Remembering Ken Roberts, a Friend and Colleague




Ken Roberts


Materials Design and the simulation community lost a great friend and colleague recently. Ken Roberts passed away suddenly at home in late February 2024. Ken, who worked at Materials Design since 2018, is survived by his wife and their two daughters.


Ken had an immensely positive impact wherever he went and with whatever he did. We want to commemorate here in a few words and pictures something of Ken's professional life and interests at Materials Design and elsewhere in his career. There is much more that can and will be said and remembered by those that knew and worked with Ken during his life.In 1990, Ken was one of the young technical support employees of a start-up simulation company.

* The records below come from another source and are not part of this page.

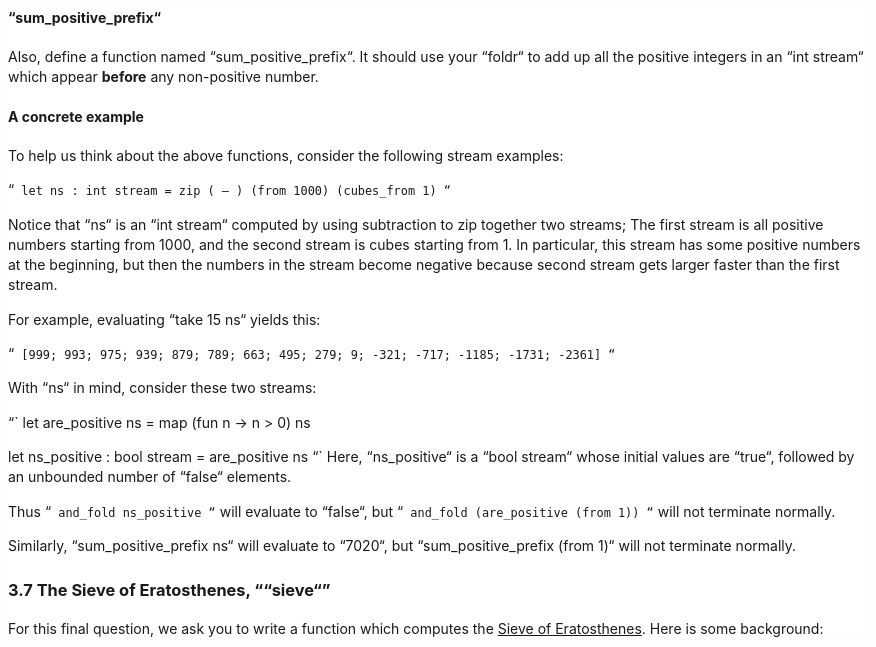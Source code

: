 #### “sum_positive_prefix“

Also, define a function named “sum_positive_prefix“. It should use your
“foldr“ to add up all the positive integers in an “int stream“ which appear
**before** any non-positive number.

#### A concrete example

To help us think about the above functions, consider the following stream
examples:

“`
let ns : int stream = zip ( – ) (from 1000) (cubes_from 1)
“`

Notice that “ns“ is an “int stream“ computed by using subtraction to zip
together two streams; The first stream is all positive numbers starting from
1000, and the second stream is cubes starting from 1. In particular, this
stream has some positive numbers at the beginning, but then the numbers in the
stream become negative because second stream gets larger faster than the first
stream.

For example, evaluating “take 15 ns“ yields this:

“`
[999; 993; 975; 939; 879; 789; 663; 495; 279; 9; -321; -717; -1185; -1731; -2361]
“`

With “ns“ in mind, consider these two streams:

“`
let are_positive ns = map (fun n -> n > 0) ns

let ns_positive : bool stream = are_positive ns
“`
Here, “ns_positive“ is a “bool stream“ whose initial values are “true“,
followed by an unbounded number of “false“ elements.

Thus
“`
and_fold ns_positive
“`
will evaluate to “false“, but
“`
and_fold (are_positive (from 1))
“`
will not terminate normally.

Similarly, “sum_positive_prefix ns“ will evaluate to “7020“, but
“sum_positive_prefix (from 1)“ will not terminate normally.

### 3.7 The Sieve of Eratosthenes, ““sieve“”

For this final question, we ask you to write a function which computes the
[Sieve of Eratosthenes](https://en.wikipedia.org/wiki/Sieve_of_Eratosthenes).
Here is some background:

He was based at the time in New Jersey and as a support scientist, Ken helped pharmaceutical companies recognize the value of molecular simulation. This was despite the fact that Ken's first degree was in electrical engineering and his master's degree was in computer science. Ken was always adaptable and technically gifted, and he transitioned to work in solid state chemistry, where among many other projects, he developed the three-dimensional display of space group symmetry symbols that was a unique part of the Insight II computational user environment. In a world of rapid development and start-up company pressures, Ken's knowledge of mathematics and linear algebra enabled him to do what many other programmers could not. Ken had no formal training in chemistry, but he learned rapidly and readily kept up with those with years of training in the field.


Moving on from that company, Ken worked in diverse roles in several companies over the years, innovating in every role. Ken was involved in computing in hospitals for the pioneering medical information company, Azron. Ken worked in networking, and for the San Diego based company, SmartDraw. In 2018 Ken joined Materials Design and assumed primary responsibility for many aspects of the company's activities, including the technology of a reorganized website, various forms of automation making everyone's work easier, and managing Materials Design's IT processes. Ken was always developing his skill set, he wrote a Mac-based modeling program in the early 1990s (back when Mac machines were Motorola-based), he programmed Windows applications and databases for many years, and just recently was pursuing course work in machine learning.Everyone at Materials Design feels privileged to have had the opportunity to have worked with Ken. He helped each and every one of us on innumerable occasions. If Ken saw something that needed doing, he did it.Ken was a great friend and colleague and he will be deeply missed. Our hearts go out to his family as they heal and mourn his unexpected loss.